## [Description of the task]
Count how many lines hold "increment" in the records, and respond with that number by itself.

## [Records supplied]
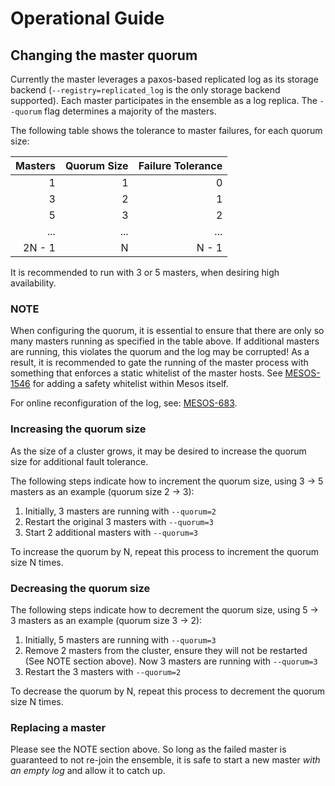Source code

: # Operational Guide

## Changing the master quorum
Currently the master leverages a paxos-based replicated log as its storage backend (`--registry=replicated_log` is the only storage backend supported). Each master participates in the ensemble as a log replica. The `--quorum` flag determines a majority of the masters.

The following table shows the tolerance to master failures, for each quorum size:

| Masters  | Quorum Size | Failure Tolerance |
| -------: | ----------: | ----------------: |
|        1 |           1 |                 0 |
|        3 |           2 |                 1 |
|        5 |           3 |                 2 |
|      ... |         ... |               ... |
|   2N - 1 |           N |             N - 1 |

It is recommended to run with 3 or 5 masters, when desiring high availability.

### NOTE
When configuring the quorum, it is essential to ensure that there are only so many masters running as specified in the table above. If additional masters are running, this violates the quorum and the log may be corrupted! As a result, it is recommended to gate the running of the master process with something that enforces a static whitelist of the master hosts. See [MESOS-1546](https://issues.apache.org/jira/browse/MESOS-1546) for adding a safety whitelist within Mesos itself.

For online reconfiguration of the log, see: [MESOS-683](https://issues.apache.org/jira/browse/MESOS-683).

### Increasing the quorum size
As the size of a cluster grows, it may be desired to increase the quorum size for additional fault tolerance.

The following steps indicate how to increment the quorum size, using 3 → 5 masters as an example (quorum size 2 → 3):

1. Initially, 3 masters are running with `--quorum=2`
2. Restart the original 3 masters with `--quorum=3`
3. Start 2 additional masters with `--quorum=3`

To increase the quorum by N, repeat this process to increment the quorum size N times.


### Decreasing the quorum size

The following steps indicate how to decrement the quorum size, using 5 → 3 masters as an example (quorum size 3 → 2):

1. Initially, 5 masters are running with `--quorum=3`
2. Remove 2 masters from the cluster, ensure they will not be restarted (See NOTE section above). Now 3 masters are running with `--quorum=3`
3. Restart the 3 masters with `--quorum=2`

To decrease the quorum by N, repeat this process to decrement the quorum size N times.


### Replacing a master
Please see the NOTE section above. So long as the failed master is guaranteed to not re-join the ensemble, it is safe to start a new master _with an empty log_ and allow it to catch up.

==

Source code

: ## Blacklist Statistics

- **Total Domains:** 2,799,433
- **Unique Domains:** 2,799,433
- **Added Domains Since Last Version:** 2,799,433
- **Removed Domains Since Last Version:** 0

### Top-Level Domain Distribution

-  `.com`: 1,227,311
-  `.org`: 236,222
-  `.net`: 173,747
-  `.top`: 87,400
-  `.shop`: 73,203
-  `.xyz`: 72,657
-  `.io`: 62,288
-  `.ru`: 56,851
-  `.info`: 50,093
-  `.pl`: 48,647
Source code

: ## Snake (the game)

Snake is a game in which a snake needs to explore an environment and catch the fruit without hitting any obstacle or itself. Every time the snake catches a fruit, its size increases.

## [Answer to this exercise]
2